There’s also suggestion here, I believe, that while we can never see God, we
can see “behind God”, that is, we can see where God has been and has left His
mark. Have you seen God in nature, in the life of a newborn, in miracles that
we take for granted? God’s been there. Watch to see His back as He moves on and
move with Him and you will experience the after-effects of God’s glory and
presence.
The
message is that if we were to be allowed to see any more of God or all of God,
we could not bear it, no matter how much we desire it. We have to understand
the whole scene as another of God’s infinitely brilliant designs for our
experiences – He reveals a certain amount of Himself while still concealing all
of Himself; He blesses us with the revelation but at the same time protects us
from any more. And that’s how God rewarded Moses and his desire to see His
glory. And as Guzik points out, God does all He can to satisfy us as we seek
Him. But the bottom line is that He would have us know Him more by His goodness
and mercy, than, as Matthew Henry says, by His glorious majesty.
And
it did not stop there for the believer.
There was more of God’s glory to be revealed when God gave us His Son,
Jesus Christ (John 1:14 and 2 Corinthians 3:18).
God
tells Moses He will be “gracious to whom
He will be gracious.” God as absolute owner of all and everything, grants
His gifts to whomever He chooses and in any amounts that He chooses. He owes no one anything; nor is He
accountable for His actions to anyone. That’s why the world had, and has, a
problem with Him. The motivation for any of His decisions in this regard stem
solely from within Him and not because of anyone meriting anything He gives to
them. His gifts are strictly on the basis of His doing what seems right to Him
and Him alone. Now for those of us that
have been taught that there must be “fairness and equality” in all aspects of
our lives today, that is hard to swallow.
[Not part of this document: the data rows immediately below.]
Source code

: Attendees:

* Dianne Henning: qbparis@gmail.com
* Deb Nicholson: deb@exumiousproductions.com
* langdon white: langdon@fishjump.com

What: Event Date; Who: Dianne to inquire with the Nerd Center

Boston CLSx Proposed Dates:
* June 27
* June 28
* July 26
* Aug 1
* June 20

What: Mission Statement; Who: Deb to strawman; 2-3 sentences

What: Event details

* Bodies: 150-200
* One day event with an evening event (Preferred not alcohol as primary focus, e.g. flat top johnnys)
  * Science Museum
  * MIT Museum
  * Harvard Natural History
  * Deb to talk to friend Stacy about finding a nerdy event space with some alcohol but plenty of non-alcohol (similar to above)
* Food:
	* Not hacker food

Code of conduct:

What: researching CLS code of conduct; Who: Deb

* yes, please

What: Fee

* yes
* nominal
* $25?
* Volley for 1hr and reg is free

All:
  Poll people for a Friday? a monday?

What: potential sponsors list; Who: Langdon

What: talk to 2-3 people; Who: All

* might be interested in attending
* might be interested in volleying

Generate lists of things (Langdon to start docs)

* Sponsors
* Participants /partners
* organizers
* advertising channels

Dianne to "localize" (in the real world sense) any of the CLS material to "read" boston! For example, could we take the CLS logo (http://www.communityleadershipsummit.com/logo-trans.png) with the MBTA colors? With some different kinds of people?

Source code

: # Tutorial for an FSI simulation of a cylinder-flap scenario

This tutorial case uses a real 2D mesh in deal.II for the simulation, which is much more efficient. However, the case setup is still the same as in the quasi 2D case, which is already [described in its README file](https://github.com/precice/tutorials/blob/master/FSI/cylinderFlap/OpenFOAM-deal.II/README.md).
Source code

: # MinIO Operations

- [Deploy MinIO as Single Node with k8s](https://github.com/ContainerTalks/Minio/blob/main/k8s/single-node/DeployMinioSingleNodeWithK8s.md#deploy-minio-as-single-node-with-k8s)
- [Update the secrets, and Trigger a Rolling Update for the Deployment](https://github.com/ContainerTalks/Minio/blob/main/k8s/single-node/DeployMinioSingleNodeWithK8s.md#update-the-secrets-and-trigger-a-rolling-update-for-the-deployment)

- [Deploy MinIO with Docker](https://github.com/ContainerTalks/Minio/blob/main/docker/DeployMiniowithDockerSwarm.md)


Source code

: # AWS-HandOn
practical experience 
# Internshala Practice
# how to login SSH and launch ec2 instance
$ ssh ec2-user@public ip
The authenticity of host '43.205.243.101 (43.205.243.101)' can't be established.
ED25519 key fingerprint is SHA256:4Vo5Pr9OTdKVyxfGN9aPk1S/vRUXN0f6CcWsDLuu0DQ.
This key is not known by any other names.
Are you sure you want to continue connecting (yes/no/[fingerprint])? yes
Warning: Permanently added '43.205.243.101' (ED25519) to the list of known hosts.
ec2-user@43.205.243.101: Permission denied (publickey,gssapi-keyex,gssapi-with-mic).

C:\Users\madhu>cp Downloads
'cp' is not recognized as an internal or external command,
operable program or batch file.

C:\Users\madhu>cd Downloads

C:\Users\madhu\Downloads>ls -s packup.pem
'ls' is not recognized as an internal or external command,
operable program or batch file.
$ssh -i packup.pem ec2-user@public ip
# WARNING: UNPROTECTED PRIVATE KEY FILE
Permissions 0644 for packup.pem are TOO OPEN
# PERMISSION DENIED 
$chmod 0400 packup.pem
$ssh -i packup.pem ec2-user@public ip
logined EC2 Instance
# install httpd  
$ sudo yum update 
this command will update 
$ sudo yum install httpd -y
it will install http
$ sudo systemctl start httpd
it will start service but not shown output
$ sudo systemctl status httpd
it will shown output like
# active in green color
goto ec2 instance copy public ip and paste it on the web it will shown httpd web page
Yet, it is the very thing we need to grasp in our relationship with God.
Telling God He’s wrong in doing so gets us nowhere fast.
You and I need to come to the place where we seek God without ceasing, accept the blessings He gives us, keep asking for more, and recognize His right to withhold our requests when He chooses to, which ultimately is for our own protection. We cannot invite or expect the Holy Spirit to work in us and through us, until we get to that place.